Author, editor and scholar

Born: November 21, 1924;

Died: January 16, 2020.

CHRISTOPHER Tolkien, who has died aged 95, was an English editor, author, literary translator and academic, who would have been recognisable enough through his surname alone. As the son of The Hobbit and The Lord of the Rings’ author JRR Tolkien, he bore the distinctive name of one of the 20th century’s most celebrated writers; yet Tolkien’s contribution to his father’s work, both during and after the elder Tolkien’s life, was key to its execution and legacy in many ways.

In his youth, Christopher was a reader and helpful critic of his father’s famous manuscripts, receiving posted drafts of The Lords of the Rings while on wartime service, while in later life he made his own, ever-increasing impact upon the legend of his father’s invented Middle-earth. Following JRR Tolkien’s death in 1973 at the age of 81, Christopher became the executor and diligent chronicler of his legacy, compiling and releasing volumes of his drafts and unfinished writings, and consolidating a large body of work which already consisted of a number of meticulously-researched and realised fantasy volumes.

Most famously, Christopher constructed and edited his father’s third most famous work, The Silmarillion, for posthumous publication in 1977, a task he agreed to before JRR’s death. A series of stories which tell the wider tales of the fictional universe in which Middle-earth sits, and which he began writing in 1914, The Silmarillion was originally presented by Tolkien Snr in rough form to his publisher as the follow-up to The Hobbit, which was published in 1937.

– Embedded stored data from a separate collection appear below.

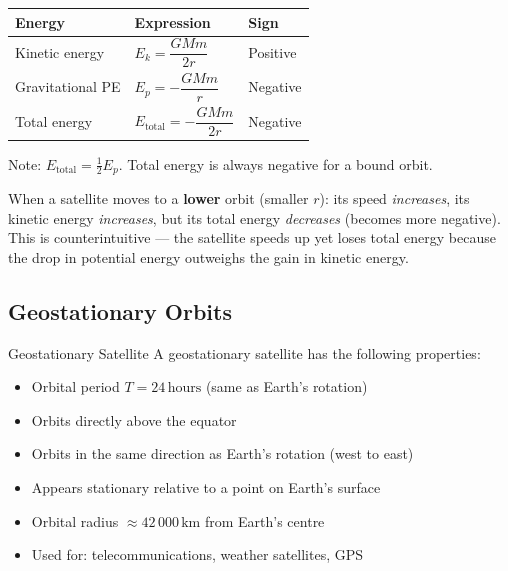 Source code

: \begin{center}
\renewcommand{\arraystretch}{1.5}
\begin{tabular}{lll}
\toprule
\textbf{Energy} & \textbf{Expression} & \textbf{Sign} \\
\midrule
Kinetic energy       & $E_k = \dfrac{GMm}{2r}$  & Positive \\[6pt]
Gravitational PE     & $E_p = -\dfrac{GMm}{r}$  & Negative \\[6pt]
Total energy         & $E_{\text{total}} = -\dfrac{GMm}{2r}$ & Negative \\
\bottomrule
\end{tabular}
\end{center}

\medskip
Note: $E_{\text{total}} = \tfrac{1}{2}E_p$. Total energy is always negative for a
bound orbit.

\begin{warnbox}
When a satellite moves to a \textbf{lower} orbit (smaller $r$): its speed
\emph{increases}, its kinetic energy \emph{increases}, but its total energy
\emph{decreases} (becomes more negative). This is counterintuitive — the satellite
speeds up yet loses total energy because the drop in potential energy outweighs the
gain in kinetic energy.
\end{warnbox}

\subsection{Geostationary Orbits}

\begin{defnbox}{Geostationary Satellite}
A geostationary satellite has the following properties:
\begin{itemize}[nosep]
  \item Orbital period $T = 24\,\text{hours}$ (same as Earth's rotation)
  \item Orbits directly above the equator
  \item Orbits in the same direction as Earth's rotation (west to east)
  \item Appears stationary relative to a point on Earth's surface
  \item Orbital radius $\approx 42\,000\,\text{km}$ from Earth's centre
  \item Used for: telecommunications, weather satellites, GPS
\end{itemize}
\end{defnbox}

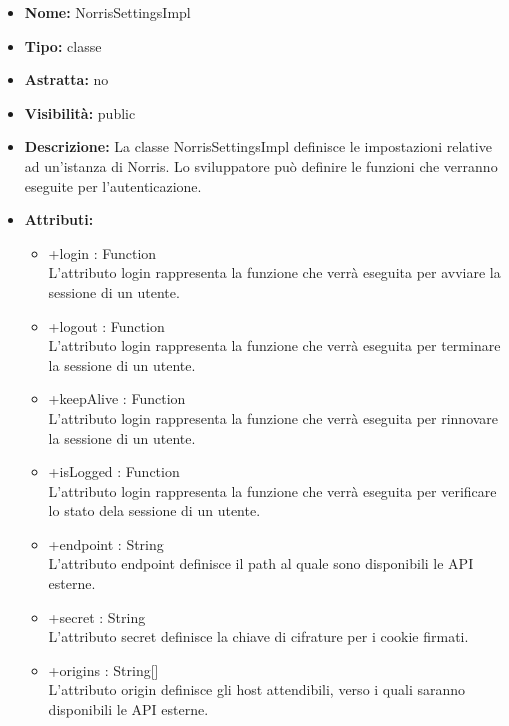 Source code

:			
			\begin{itemize}
			\item \textbf{Nome:} NorrisSettingsImpl
			\item \textbf{Tipo:} classe
			
		\item \textbf{Astratta:}
		no
			\item \textbf{Visibilità:} public
			\item \textbf{Descrizione:} La classe NorrisSettingsImpl definisce le impostazioni relative ad un'istanza di Norris. Lo sviluppatore può definire le funzioni che verranno eseguite per l'autenticazione.
			\item \textbf{Attributi:}
				\begin{itemize}
				\setlength{\itemsep}{5pt}
				
					\item[\ding{111}] {+login : Function} \\ [1mm] L'attributo login rappresenta la funzione che verrà eseguita per avviare la sessione di un utente.
					\item[\ding{111}] {+logout : Function} \\ [1mm] L'attributo login rappresenta la funzione che verrà eseguita per terminare la sessione di un utente.
					\item[\ding{111}] {+keepAlive : Function} \\ [1mm] L'attributo login rappresenta la funzione che verrà eseguita per rinnovare la sessione di un utente.
					\item[\ding{111}] {+isLogged : Function} \\ [1mm] L'attributo login rappresenta la funzione che verrà eseguita per verificare lo stato dela sessione di un utente.
					\item[\ding{111}] {+endpoint : String} \\ [1mm] L'attributo endpoint definisce il path al quale sono disponibili le API esterne.
					\item[\ding{111}] {+secret : String} \\ [1mm] L'attributo secret definisce la chiave di cifrature per i cookie firmati.
					\item[\ding{111}] {+origins : String[]} \\ [1mm] L'attributo origin definisce gli host attendibili, verso i quali saranno disponibili le API esterne.
				\end{itemize}
		
			\end{itemize}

Its rejection saw Tolkien begin work on The Lord of the Rings instead, with Christopher (and his Canadian assistant Guy Gavriel Kay, later a celebrated fantasy author in his own right) compiling his drafts and notes, and the younger Tolkien’s own stylistically sympathetic linking text, into the new narrative. Between 1983 and 1996 Christopher Tolkien created what might be considered his masterpiece as an editor – The History of Middle-earth, a collection of twelve volumes which gathered much of his father’s writings together into an extensive examination of his creative process.

In more recent years, Christopher – as editor once more – and illustrator Alan Lee created three books of stand-alone JRR Tolkien stories drawn from much of the unfinished material used in the Silmarillion and elsewhere; The Children of Hurin (2007), Beren and Luthien (2017) and The Fall of Gondolin (2018), each set long before the events of The Hobbit. Much like The Silmarillion, the mixed critical reaction to these diligent reconstructions of JRR Tolkien’s style were in inverse proportion to the enthusiasm with which Tolkien’s fans received these welcome expansions to his ‘legendarium’, his wider mythos

One of Tolkien’s most unusual early contributions was the map of his father’s invented lands which he drew in 1953 for the first print edition of The Lord of the Rings. Created using JRR Tolkien’s own hastily-assembled rough map, which he used for reference while writing, Tolkien’s map was hastily-drawn and not entirely accurate to the story, so he redrew it in more detail for his edited collection of his father’s Unfinished Tales in 1980. A small but distinctive element of the Lord of the Rings mythos, this map gave birth to the now common concept in fantasy writing that new imagined lands should come with their own complete physical geography; the original ion of the British Library.

Christopher John Reuel Tolkien was born in Leeds in 1924, the third of four children of John Ronald Reuel and Edith (nee Bratt) Tolkien. He was privately educated at the Dragon School in Oxford and the Oratory School near Reading, and studied an MA and a B.Litt. in English Literature at Trinity College, Oxford. He joined the university’s Inklings literary group alongside his father and authors including CS Lewis, and receiving the Bodley Medal from his alma mater in 2016. Between school and university, he trained with the Royal Air Force in South Africa during the Second World War.

In addition to the above, Tolkien also edited, jointly or alone, collections of his father’s letters, essays and drawings, and the elder Tolkien’s translation of the epic poem Beowulf, as well as chairing the Tolkien Estate. He was ambivalent about Peter Jackson’s film adaptations of his father’s work, reaching a financial settlement with the producers prior to the Hobbit trilogy. From his first marriage he had a son, Simon (from whom he was briefly estranged, due to disputes over his father’s estate), and two children, Adam and Rachel, with his second wife Baillie Klass. From 1975 the couple lived in the south of France, where Tolkien died.